_Problem to solve_
Here the requirement is to repeat every record exactly, in full.

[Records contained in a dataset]
BEGIN
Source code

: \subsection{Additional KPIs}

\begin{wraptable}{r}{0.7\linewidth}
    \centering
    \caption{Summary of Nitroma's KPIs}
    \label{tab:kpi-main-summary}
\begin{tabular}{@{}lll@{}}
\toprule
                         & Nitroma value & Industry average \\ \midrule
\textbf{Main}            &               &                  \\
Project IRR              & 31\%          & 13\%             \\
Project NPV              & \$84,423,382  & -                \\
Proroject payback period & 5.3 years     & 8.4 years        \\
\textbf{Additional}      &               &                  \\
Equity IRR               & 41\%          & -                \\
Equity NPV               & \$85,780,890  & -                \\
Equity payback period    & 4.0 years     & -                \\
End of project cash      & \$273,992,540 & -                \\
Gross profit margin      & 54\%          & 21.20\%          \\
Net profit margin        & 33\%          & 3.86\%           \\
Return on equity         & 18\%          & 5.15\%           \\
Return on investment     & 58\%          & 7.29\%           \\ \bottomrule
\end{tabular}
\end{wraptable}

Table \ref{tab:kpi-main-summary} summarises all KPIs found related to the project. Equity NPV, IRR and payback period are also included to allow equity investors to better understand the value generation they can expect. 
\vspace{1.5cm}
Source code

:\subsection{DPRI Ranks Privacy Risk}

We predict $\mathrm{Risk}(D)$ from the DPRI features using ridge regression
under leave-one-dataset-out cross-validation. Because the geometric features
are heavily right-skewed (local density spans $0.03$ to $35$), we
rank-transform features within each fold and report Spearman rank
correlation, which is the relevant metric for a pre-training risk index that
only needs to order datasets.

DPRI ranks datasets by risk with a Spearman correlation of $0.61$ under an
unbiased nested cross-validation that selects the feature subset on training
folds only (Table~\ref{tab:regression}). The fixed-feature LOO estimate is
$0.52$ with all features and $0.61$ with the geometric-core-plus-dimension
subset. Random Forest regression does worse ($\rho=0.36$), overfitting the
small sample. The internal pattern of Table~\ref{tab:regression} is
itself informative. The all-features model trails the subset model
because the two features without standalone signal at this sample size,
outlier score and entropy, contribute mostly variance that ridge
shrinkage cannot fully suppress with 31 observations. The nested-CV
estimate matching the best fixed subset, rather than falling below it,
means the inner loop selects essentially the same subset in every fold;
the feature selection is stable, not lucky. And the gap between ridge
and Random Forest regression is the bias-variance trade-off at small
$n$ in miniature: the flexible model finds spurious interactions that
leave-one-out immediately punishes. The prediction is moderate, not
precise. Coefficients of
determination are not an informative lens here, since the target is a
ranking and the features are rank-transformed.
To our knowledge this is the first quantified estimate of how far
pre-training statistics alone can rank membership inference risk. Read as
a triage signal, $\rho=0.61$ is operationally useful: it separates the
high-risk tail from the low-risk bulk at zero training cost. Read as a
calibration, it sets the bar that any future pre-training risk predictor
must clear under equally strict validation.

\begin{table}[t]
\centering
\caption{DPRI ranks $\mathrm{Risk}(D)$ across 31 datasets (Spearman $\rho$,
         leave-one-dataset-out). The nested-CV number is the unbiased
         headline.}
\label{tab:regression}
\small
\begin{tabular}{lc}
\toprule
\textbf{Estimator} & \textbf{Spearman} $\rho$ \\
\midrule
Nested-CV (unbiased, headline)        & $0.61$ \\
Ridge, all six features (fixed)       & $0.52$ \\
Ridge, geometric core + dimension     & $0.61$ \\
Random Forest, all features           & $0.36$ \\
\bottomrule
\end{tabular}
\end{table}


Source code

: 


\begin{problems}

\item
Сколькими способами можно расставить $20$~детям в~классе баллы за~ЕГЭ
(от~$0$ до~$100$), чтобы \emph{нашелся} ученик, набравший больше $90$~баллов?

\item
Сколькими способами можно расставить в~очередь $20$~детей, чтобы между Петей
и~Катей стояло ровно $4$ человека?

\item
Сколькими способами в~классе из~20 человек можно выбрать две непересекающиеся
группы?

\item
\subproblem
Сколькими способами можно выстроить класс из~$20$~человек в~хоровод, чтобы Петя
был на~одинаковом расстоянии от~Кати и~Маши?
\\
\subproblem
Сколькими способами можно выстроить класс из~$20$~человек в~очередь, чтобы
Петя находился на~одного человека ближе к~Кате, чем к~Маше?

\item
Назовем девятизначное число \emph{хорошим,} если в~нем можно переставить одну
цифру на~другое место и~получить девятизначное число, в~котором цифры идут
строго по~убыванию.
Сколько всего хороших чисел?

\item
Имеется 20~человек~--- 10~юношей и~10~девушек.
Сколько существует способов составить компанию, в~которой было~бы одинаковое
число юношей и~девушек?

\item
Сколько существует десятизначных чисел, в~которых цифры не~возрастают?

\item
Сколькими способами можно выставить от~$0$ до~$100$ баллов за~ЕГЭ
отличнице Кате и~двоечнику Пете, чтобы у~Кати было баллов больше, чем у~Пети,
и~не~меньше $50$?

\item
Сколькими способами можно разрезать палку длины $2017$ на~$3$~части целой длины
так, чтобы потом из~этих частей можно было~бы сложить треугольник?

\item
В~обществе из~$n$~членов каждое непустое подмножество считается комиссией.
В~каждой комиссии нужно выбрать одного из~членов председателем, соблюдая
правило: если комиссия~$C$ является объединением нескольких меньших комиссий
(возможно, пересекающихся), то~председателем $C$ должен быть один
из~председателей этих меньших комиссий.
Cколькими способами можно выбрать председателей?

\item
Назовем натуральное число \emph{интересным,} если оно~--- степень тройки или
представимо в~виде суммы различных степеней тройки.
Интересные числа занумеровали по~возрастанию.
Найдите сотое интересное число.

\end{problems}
END
_Completed exercise_
Source code

: \subsection{Additional KPIs}

\begin{wraptable}{r}{0.7\linewidth}
    \centering
    \caption{Summary of Nitroma's KPIs}
    \label{tab:kpi-main-summary}
\begin{tabular}{@{}lll@{}}
\toprule
                         & Nitroma value & Industry average \\ \midrule
\textbf{Main}            &               &                  \\
Project IRR              & 31\%          & 13\%             \\
Project NPV              & \$84,423,382  & -                \\
Proroject payback period & 5.3 years     & 8.4 years        \\
\textbf{Additional}      &               &                  \\
Equity IRR               & 41\%          & -                \\
Equity NPV               & \$85,780,890  & -                \\
Equity payback period    & 4.0 years     & -                \\
End of project cash      & \$273,992,540 & -                \\
Gross profit margin      & 54\%          & 21.20\%          \\
Net profit margin        & 33\%          & 3.86\%           \\
Return on equity         & 18\%          & 5.15\%           \\
Return on investment     & 58\%          & 7.29\%           \\ \bottomrule
\end{tabular}
\end{wraptable}

Table \ref{tab:kpi-main-summary} summarises all KPIs found related to the project. Equity NPV, IRR and payback period are also included to allow equity investors to better understand the value generation they can expect. 
\vspace{1.5cm}
Source code

:\subsection{DPRI Ranks Privacy Risk}

We predict $\mathrm{Risk}(D)$ from the DPRI features using ridge regression
under leave-one-dataset-out cross-validation. Because the geometric features
are heavily right-skewed (local density spans $0.03$ to $35$), we
rank-transform features within each fold and report Spearman rank
correlation, which is the relevant metric for a pre-training risk index that
only needs to order datasets.

DPRI ranks datasets by risk with a Spearman correlation of $0.61$ under an
unbiased nested cross-validation that selects the feature subset on training
folds only (Table~\ref{tab:regression}). The fixed-feature LOO estimate is
$0.52$ with all features and $0.61$ with the geometric-core-plus-dimension
subset. Random Forest regression does worse ($\rho=0.36$), overfitting the
small sample. The internal pattern of Table~\ref{tab:regression} is
itself informative. The all-features model trails the subset model
because the two features without standalone signal at this sample size,
outlier score and entropy, contribute mostly variance that ridge
shrinkage cannot fully suppress with 31 observations. The nested-CV
estimate matching the best fixed subset, rather than falling below it,
means the inner loop selects essentially the same subset in every fold;
the feature selection is stable, not lucky. And the gap between ridge
and Random Forest regression is the bias-variance trade-off at small
$n$ in miniature: the flexible model finds spurious interactions that
leave-one-out immediately punishes. The prediction is moderate, not
precise. Coefficients of
determination are not an informative lens here, since the target is a
ranking and the features are rank-transformed.
To our knowledge this is the first quantified estimate of how far
pre-training statistics alone can rank membership inference risk. Read as
a triage signal, $\rho=0.61$ is operationally useful: it separates the
high-risk tail from the low-risk bulk at zero training cost. Read as a
calibration, it sets the bar that any future pre-training risk predictor
must clear under equally strict validation.

\begin{table}[t]
\centering
\caption{DPRI ranks $\mathrm{Risk}(D)$ across 31 datasets (Spearman $\rho$,
         leave-one-dataset-out). The nested-CV number is the unbiased
         headline.}
\label{tab:regression}
\small
\begin{tabular}{lc}
\toprule
\textbf{Estimator} & \textbf{Spearman} $\rho$ \\
\midrule
Nested-CV (unbiased, headline)        & $0.61$ \\
Ridge, all six features (fixed)       & $0.52$ \\
Ridge, geometric core + dimension     & $0.61$ \\
Random Forest, all features           & $0.36$ \\
\bottomrule
\end{tabular}
\end{table}


Source code

: 


\begin{problems}

\item
Сколькими способами можно расставить $20$~детям в~классе баллы за~ЕГЭ
(от~$0$ до~$100$), чтобы \emph{нашелся} ученик, набравший больше $90$~баллов?

\item
Сколькими способами можно расставить в~очередь $20$~детей, чтобы между Петей
и~Катей стояло ровно $4$ человека?

\item
Сколькими способами в~классе из~20 человек можно выбрать две непересекающиеся
группы?

\item
\subproblem
Сколькими способами можно выстроить класс из~$20$~человек в~хоровод, чтобы Петя
был на~одинаковом расстоянии от~Кати и~Маши?
\\
\subproblem
Сколькими способами можно выстроить класс из~$20$~человек в~очередь, чтобы
Петя находился на~одного человека ближе к~Кате, чем к~Маше?

\item
Назовем девятизначное число \emph{хорошим,} если в~нем можно переставить одну
цифру на~другое место и~получить девятизначное число, в~котором цифры идут
строго по~убыванию.
Сколько всего хороших чисел?

\item
Имеется 20~человек~--- 10~юношей и~10~девушек.
Сколько существует способов составить компанию, в~которой было~бы одинаковое
число юношей и~девушек?

\item
Сколько существует десятизначных чисел, в~которых цифры не~возрастают?

\item
Сколькими способами можно выставить от~$0$ до~$100$ баллов за~ЕГЭ
отличнице Кате и~двоечнику Пете, чтобы у~Кати было баллов больше, чем у~Пети,
и~не~меньше $50$?

\item
Сколькими способами можно разрезать палку длины $2017$ на~$3$~части целой длины
так, чтобы потом из~этих частей можно было~бы сложить треугольник?

\item
В~обществе из~$n$~членов каждое непустое подмножество считается комиссией.
В~каждой комиссии нужно выбрать одного из~членов председателем, соблюдая
правило: если комиссия~$C$ является объединением нескольких меньших комиссий
(возможно, пересекающихся), то~председателем $C$ должен быть один
из~председателей этих меньших комиссий.
Cколькими способами можно выбрать председателей?

\item
Назовем натуральное число \emph{интересным,} если оно~--- степень тройки или
представимо в~виде суммы различных степеней тройки.
Интересные числа занумеровали по~возрастанию.
Найдите сотое интересное число.

\end{problems}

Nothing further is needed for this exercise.